Vibration-Enhanced Droplet Motion Modes: Simulations of Rocking, Ratcheting, Ratcheting With Breakup, and Ejection

[+] Author and Article Information
Ryan A. Huber

Department of Mechanical and Nuclear
Engineering,
Kansas State University,
Manhattan, KS 66506

Matthew Campbell

Institute for Environmental Research,
Kansas State University,
Manhattan, KS 66506

Nicole Doughramaji

Department of Mechanical and
Nuclear Engineering,
Kansas State University,
Manhattan, KS 66506

Melanie M. Derby

Department of Mechanical and Nuclear
Engineering,
Kansas State University,
Manhattan, KS 66506
e-mail: derbym@ksu.edu

1Corresponding author.

Contributed by the Fluids Engineering Division of ASME for publication in the JOURNAL OF FLUIDS ENGINEERING. Manuscript received July 15, 2018; final manuscript received November 9, 2018; published online January 7, 2019. Assoc. Editor: Daniel Maynes.
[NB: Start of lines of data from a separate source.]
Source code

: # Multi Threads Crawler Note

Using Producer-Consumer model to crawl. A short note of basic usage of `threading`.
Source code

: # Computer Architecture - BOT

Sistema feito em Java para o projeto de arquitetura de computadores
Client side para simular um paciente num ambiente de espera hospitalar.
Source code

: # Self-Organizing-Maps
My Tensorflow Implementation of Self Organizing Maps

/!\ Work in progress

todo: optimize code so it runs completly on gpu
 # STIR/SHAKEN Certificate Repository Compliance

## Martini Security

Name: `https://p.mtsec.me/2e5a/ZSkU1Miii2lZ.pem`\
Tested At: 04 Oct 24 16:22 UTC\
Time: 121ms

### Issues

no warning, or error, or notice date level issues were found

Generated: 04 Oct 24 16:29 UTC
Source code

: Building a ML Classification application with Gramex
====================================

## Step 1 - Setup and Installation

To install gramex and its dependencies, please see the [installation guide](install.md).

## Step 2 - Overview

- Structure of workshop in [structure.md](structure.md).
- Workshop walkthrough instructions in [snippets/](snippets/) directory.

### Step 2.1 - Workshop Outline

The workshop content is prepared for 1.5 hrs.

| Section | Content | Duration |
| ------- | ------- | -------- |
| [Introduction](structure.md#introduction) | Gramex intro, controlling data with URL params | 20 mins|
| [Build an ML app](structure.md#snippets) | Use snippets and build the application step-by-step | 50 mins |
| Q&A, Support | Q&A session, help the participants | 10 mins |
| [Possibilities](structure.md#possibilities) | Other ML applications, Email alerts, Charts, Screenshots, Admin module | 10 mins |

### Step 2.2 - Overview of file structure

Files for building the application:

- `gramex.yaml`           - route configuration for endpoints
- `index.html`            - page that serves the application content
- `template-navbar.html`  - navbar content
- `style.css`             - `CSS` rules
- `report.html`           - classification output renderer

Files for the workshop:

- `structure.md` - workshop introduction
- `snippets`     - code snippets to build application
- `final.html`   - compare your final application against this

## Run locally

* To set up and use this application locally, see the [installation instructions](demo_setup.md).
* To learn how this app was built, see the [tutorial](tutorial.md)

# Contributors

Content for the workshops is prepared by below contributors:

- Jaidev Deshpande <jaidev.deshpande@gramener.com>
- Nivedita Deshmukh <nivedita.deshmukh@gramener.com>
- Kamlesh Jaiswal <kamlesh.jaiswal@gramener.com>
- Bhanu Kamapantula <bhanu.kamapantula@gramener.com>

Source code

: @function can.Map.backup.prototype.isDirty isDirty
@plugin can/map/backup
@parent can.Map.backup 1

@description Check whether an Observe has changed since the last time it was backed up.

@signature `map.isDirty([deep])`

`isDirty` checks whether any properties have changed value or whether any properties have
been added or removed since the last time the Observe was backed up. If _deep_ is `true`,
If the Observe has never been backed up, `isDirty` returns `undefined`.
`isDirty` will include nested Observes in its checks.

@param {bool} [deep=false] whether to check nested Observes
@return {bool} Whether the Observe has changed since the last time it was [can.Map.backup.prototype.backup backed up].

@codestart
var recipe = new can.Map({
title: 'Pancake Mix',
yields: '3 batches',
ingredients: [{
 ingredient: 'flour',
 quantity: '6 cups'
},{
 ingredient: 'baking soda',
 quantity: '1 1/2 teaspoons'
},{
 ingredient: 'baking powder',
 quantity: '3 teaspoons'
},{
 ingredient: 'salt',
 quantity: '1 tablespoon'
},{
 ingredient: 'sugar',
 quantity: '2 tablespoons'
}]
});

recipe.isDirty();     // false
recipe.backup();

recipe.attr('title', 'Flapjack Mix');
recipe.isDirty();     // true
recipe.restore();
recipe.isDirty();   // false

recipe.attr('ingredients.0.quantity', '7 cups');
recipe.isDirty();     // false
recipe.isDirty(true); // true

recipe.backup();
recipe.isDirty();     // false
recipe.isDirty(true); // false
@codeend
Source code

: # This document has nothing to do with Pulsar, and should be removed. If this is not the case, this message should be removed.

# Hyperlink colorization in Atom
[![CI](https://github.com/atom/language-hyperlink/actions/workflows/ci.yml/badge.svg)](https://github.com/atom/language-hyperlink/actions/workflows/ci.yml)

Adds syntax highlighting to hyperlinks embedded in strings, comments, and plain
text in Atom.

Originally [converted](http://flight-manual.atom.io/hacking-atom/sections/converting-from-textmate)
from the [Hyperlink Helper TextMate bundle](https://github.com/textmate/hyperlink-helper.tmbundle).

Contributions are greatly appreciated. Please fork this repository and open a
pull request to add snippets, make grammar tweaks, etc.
J. Fluids Eng 141(7), 071105 (Jan 07, 2019) (13 pages) Paper No: FE-18-1475; doi: 10.1115/1.4042037 History: Received July 15, 2018; Revised November 09, 2018

Power plant water usage is a coupling of the energy–water nexus; this research investigates water droplet motion, with implications for water recovery in cooling towers. Simulations of a 2.6 mm-diameter droplet motion on a hydrophobic, vertical surface were conducted in xflow using the lattice Boltzmann method (LBM). Results were compared to two experimental cases; in the first case, experimental and simulated droplets experienced 30 Hz vibrations (i.e., ±0.1 mm x-direction amplitude, ±0.2 mm y-direction amplitude) and the droplet ratcheted down the surface. In the second case, 100 Hz vibrations (i.e., ±0.8 mm x-direction amplitude, ±0.2 mm y-direction amplitude) caused droplet ejection. Simulations were then conducted for a wide range of frequencies (i.e., 10–100 Hz) and amplitudes (i.e., ±0.018–50 mm), resulting in maximum accelerations of 0.197–1970 m/s2. Under low maximum accelerations (e.g., <7 m/s2), droplets rocked upward and downward in rocking mode, but did not overcome the contact angle hysteresis and, therefore, did not move. As acceleration increased, droplets overcame the contact angle hysteresis and entered ratcheting mode. For vibrations that prompted droplet motion, droplet velocities varied between 10–1000 mm/s. At capillary numbers above approximately 0.0044 and Weber numbers above 3.6, liquid breakup was observed in ratcheting droplets (e.g., the formation of smaller child droplets from the parent droplet). It was noted that both x- and y-direction vibrations were required for droplet ejection.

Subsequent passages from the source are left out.